A suspected fentanyl overdose has taken not one, but three, lives of Hays County high school students in the last month, a trend that has alarmed school officials and local police.

Hays Consolidated Independent School District, joined by local first responders, unveiled a fentanyl awareness campaign at a news conference on Wednesday morning. Superintendent Eric Wright said he and his school board find even one death to fentanyl to be too many.

“The goal of this press conference today is to let our parents, our aunts, uncles, grandparents, brothers, sisters, teachers, everyone know that this is an urgent matter,” Wright said. “We need to start having these conversations now, as soon as they hear the message you release today.”


What You Need To Know

  • Three Hays County high school students have died from suspected fentanyl overdoses in the last month

  • Hays Consolidated ISD has launched a fentanyl awareness campaign

  • The time to have the talk about the dangers of fentanyl is now, says Superintendent Eric Wright

  • Hays Consolidated intends to reach out to middle and high school students directly, in classrooms, about the dangers of fentanyl

Conversations need to start now, Wright said. “It’s not okay to accept and take a pill that hasn’t been prescribed by their doctor or that they haven’t received from a pharmacy,” Wright said. “Don’t even take an aspirin — or what you think is an aspirin — from a fellow classmate because you don’t know where it came from. Let’s protect ourselves and the lives of all our kids.”

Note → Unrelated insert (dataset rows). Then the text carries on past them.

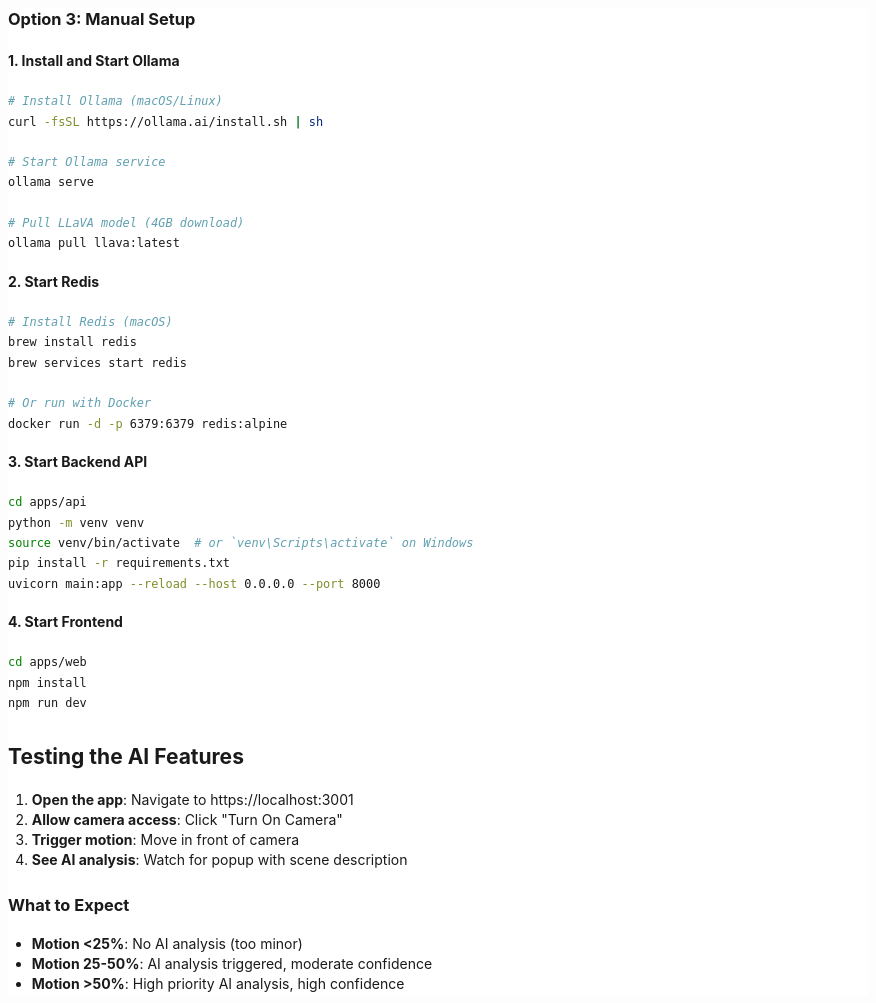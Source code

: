 ### Option 3: Manual Setup

#### 1. Install and Start Ollama

```bash
# Install Ollama (macOS/Linux)
curl -fsSL https://ollama.ai/install.sh | sh

# Start Ollama service
ollama serve

# Pull LLaVA model (4GB download)
ollama pull llava:latest
```

#### 2. Start Redis

```bash
# Install Redis (macOS)
brew install redis
brew services start redis

# Or run with Docker
docker run -d -p 6379:6379 redis:alpine
```

#### 3. Start Backend API

```bash
cd apps/api
python -m venv venv
source venv/bin/activate  # or `venv\Scripts\activate` on Windows
pip install -r requirements.txt
uvicorn main:app --reload --host 0.0.0.0 --port 8000
```

#### 4. Start Frontend

```bash
cd apps/web
npm install
npm run dev
```

## Testing the AI Features

1. **Open the app**: Navigate to https://localhost:3001
2. **Allow camera access**: Click "Turn On Camera"
3. **Trigger motion**: Move in front of camera
4. **See AI analysis**: Watch for popup with scene description

### What to Expect

- **Motion <25%**: No AI analysis (too minor)
- **Motion 25-50%**: AI analysis triggered, moderate confidence
- **Motion >50%**: High priority AI analysis, high confidence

Seven people have died from suspected fentanyl overdoses in Kyle in the current calendar year, Police Chief Jeff Barnett said. The last death was an unidentified high school sophomore who passed away from a suspected overdose on Sunday afternoon.

 

Fentanyl is a synthetic opioid. According to the Centers for Disease Control and Prevention, fentanyl is 50 times stronger than heroin and 100 times stronger than morphine, making it a major contributor to fatal and non-fatal overdoses in the United States.

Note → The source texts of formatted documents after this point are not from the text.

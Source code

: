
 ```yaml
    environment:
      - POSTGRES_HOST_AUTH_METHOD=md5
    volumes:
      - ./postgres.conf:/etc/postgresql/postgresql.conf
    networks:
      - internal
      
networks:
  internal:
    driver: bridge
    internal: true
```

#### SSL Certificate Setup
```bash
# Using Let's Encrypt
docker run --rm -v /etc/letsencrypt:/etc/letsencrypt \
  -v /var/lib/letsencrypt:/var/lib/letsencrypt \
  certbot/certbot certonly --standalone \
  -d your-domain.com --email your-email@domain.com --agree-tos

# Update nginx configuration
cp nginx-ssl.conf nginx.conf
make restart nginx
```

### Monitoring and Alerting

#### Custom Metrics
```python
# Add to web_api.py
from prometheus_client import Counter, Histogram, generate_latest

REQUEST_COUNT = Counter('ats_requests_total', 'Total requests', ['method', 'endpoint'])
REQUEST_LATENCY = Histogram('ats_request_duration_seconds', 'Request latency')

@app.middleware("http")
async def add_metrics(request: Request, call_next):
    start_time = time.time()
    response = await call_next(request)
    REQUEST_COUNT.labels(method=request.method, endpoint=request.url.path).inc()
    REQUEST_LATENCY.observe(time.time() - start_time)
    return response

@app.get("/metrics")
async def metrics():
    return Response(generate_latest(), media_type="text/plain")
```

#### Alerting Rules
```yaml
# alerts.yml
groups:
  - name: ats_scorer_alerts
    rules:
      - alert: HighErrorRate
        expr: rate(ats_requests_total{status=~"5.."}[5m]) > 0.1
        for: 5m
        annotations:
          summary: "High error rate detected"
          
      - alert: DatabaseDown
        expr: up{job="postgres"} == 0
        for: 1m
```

Fentanyl is not just a Hays County issue, Wright said. It’s an issue across the state. Statistics show overdose deaths among teens doubled between 2019 and 2020 — which is attributed to fentanyl — even as the number of teens using drugs has remained steady. Often, drug dealers will use the Snapchat or Telegram phone applications, which make messages difficult to trace, Barnett said.

The day a parent — knowing nothing — finds his or her child, dead from an overdose, in a bedroom will to be the worst day of that parent’s life, Jim Swisher of Hays County Emergency Medical Services told reporters. And by the time EMS arrives on scene, it’s often too late to make a difference in that child’s life.

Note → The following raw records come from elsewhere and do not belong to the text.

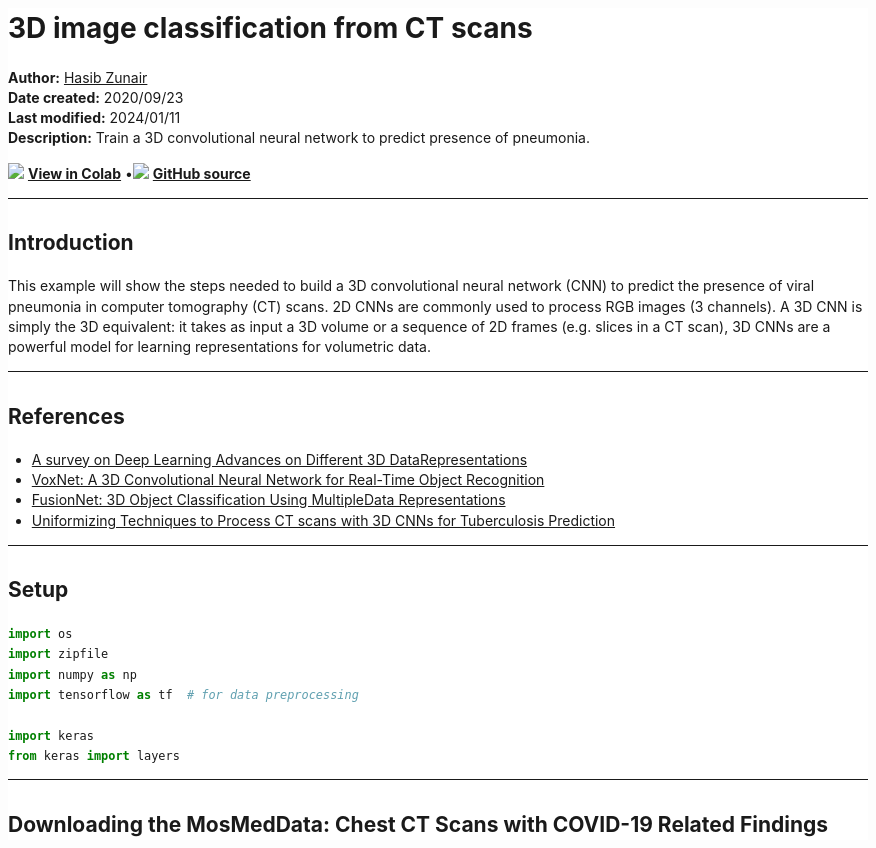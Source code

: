 # 3D image classification from CT scans

**Author:** [Hasib Zunair](https://twitter.com/hasibzunair)<br>
**Date created:** 2020/09/23<br>
**Last modified:** 2024/01/11<br>
**Description:** Train a 3D convolutional neural network to predict presence of pneumonia.


<img class="k-inline-icon" src="https://colab.research.google.com/img/colab_favicon.ico"/> [**View in Colab**](https://colab.research.google.com/github/keras-team/keras-io/blob/master/examples/vision/ipynb/3D_image_classification.ipynb)  <span class="k-dot">•</span><img class="k-inline-icon" src="https://github.com/favicon.ico"/> [**GitHub source**](https://github.com/keras-team/keras-io/blob/master/examples/vision/3D_image_classification.py)



---
## Introduction

This example will show the steps needed to build a 3D convolutional neural network (CNN)
to predict the presence of viral pneumonia in computer tomography (CT) scans. 2D CNNs are
commonly used to process RGB images (3 channels). A 3D CNN is simply the 3D
equivalent: it takes as input a 3D volume or a sequence of 2D frames (e.g. slices in a CT scan),
3D CNNs are a powerful model for learning representations for volumetric data.

---
## References

- [A survey on Deep Learning Advances on Different 3D DataRepresentations](https://arxiv.org/abs/1808.01462)
- [VoxNet: A 3D Convolutional Neural Network for Real-Time Object Recognition](https://www.ri.cmu.edu/pub_files/2015/9/voxnet_maturana_scherer_iros15.pdf)
- [FusionNet: 3D Object Classification Using MultipleData Representations](https://arxiv.org/abs/1607.05695)
- [Uniformizing Techniques to Process CT scans with 3D CNNs for Tuberculosis Prediction](https://arxiv.org/abs/2007.13224)

---
## Setup


```python
import os
import zipfile
import numpy as np
import tensorflow as tf  # for data preprocessing

import keras
from keras import layers
```

---
## Downloading the MosMedData: Chest CT Scans with COVID-19 Related Findings

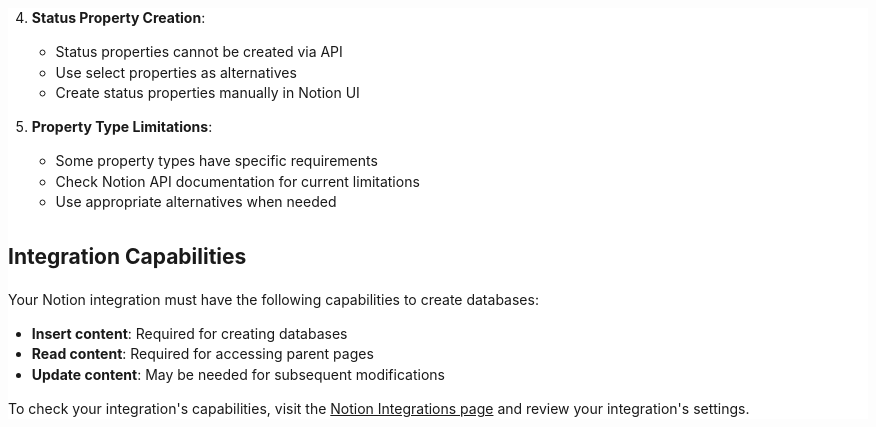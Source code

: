 4. **Status Property Creation**:

   - Status properties cannot be created via API
   - Use select properties as alternatives
   - Create status properties manually in Notion UI

5. **Property Type Limitations**:
   - Some property types have specific requirements
   - Check Notion API documentation for current limitations
   - Use appropriate alternatives when needed

## Integration Capabilities

Your Notion integration must have the following capabilities to create databases:

- **Insert content**: Required for creating databases
- **Read content**: Required for accessing parent pages
- **Update content**: May be needed for subsequent modifications

To check your integration's capabilities, visit the [Notion Integrations page](https://www.notion.so/my-integrations) and review your integration's settings.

“There’s three kids out there, who have parents and families, who have had their worst day ever,” Swisher said. “There’s no going back, no returning. By the time we arrive on the scene, it is way too late in the game.”

Many drug overdoses leave first responders with little or no information to find the drug dealer, Swisher said. Kids get together. They take the drug. One recognizes the other is having a reaction. At that moment, the friend has to decide whether to dial 911. Sometimes they stay; other times they leave.

“A lot of times they will dial 911, and they’ll leave when we show up,” Swisher said. “There’s no one there, or someone starts pointing, saying, ‘They’re over there.’ And then they will disappear. So, we don’t have any idea what went on beforehand. We’re way late to the game. The damage is done, and we’re doing CPR on a 15-year-old kid, trying to figure out what went on.”

Hays Consolidated has set up a fentanyl education page on the district’s website, along with flyers in both English and Spanish. Jeri Skrocki, who heads up security and safety in the school district, said the goal is to take the fentanyl awareness message directly to the students in the classroom.

The district is working with local law enforcement and first responders to collaborate on ways to combat the crisis. Narcan, which can counteract a drug overdose, is being stocked on all campuses through the school nurses and school resource officers. School leaders also will be working on in-school educational opportunities — assemblies, homeroom discussions and posters — to inform students about the danger of fentanyl.

Hays Consolidated also will film a public safety announcement with subject-matter experts over the next two weeks to raise awareness in the community, Skrocki said. She also stressed that school resource officers are on campus, first and foremost, to assist students.

“That public service announcement will then be shown at our middle and high school levels to really try to get our students to understand the risk, the dangers and the warning signs, and really what they can do if they experience it, what options are available to them,” Skrocki said.